エルサルバドル
 国名のエルサルバドルとはスペイン語で救世主のこと。しかし残念なことに、この国には救世主どころか神様もいなかった。1979年に始まった内戦はその後10年以上にわたって政府軍と左翼ゲリラ、極右の殺人部隊が悲惨な殺し合いを繰り広げ、多くの人々が犠牲になった。当時は街中での銃撃戦や公開処刑、街角に転がる死体をよく見かけた。一般市民の犠牲者を最小限にするためゲリラ側は攻撃を事前予告していた。首都サンサルバドルで急に人通りが少なくなったら、戦闘の前触れだった。
 今は内戦も終わり、一応の平和や治安は保たれている。

 


内戦中のサンサルバドル。平時と変わらない光景だが、戦闘の前触れには人通りがなくなる。

サンサルバドルの市場にて。とうもろこしの粉を練って、ププサを作っている。

エルサルバドルはタオルの産地でもある。

ソンソナティのバスターミナル

サンサルバドル近郊にある内戦後のサンタテクラの難民キャンプ。
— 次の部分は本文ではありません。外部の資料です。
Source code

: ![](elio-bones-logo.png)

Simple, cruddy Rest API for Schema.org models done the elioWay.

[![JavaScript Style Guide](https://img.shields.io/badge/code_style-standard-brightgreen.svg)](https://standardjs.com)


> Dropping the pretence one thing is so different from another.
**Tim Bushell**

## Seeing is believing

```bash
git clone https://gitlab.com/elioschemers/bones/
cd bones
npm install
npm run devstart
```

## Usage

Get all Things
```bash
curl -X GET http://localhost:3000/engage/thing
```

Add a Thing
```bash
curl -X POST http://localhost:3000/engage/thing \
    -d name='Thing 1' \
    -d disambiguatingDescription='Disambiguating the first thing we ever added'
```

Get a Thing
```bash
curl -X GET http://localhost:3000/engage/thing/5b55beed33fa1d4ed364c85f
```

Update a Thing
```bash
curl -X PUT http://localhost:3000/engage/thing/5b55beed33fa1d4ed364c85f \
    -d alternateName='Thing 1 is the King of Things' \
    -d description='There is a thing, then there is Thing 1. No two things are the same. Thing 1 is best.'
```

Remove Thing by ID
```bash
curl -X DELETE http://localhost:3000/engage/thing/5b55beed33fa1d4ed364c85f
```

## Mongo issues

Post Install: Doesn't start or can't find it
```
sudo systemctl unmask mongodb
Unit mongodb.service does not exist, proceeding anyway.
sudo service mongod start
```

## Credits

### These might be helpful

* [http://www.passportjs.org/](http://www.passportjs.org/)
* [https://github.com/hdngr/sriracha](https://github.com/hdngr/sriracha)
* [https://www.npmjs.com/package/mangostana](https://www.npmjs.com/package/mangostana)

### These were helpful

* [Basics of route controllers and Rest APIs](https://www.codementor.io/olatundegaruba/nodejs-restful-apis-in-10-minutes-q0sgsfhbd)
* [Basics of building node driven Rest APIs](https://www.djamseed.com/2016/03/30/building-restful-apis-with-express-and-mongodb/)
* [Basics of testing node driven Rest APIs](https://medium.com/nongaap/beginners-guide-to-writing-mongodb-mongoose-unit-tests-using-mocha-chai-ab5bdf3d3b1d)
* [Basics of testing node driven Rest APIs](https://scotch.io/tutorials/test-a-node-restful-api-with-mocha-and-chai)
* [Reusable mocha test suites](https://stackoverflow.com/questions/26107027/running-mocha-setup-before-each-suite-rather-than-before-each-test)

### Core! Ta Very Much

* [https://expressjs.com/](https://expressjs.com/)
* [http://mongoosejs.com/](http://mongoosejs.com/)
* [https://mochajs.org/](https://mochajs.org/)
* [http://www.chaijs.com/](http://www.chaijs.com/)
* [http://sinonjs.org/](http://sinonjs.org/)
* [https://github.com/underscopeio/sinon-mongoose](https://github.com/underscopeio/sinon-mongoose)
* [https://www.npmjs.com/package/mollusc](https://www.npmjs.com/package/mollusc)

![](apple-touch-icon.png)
一家の働き手を内戦でなくした家族が、集団で住んでいた。内戦中は赤十字の車が忙しく行き交っていたが、内戦後は静かだった。

サンタテクラ難民キャンプの少女。内戦後は難民キャンプ全体がひとつの村のようになり、キャンプに収容されていた人々は完全にそこに住み着いていた。建物も家らしくなっている。

ビリヤードをする義足の少年。

突然降り出したスコールでのワンカット

エルサルバドルの高原保養地アテコソールにて。なぜかこのプールには多くの小魚が泳いでいた。

1966年に噴火により突然隆起して現れた、イサルコ火山。現在はおとなしい。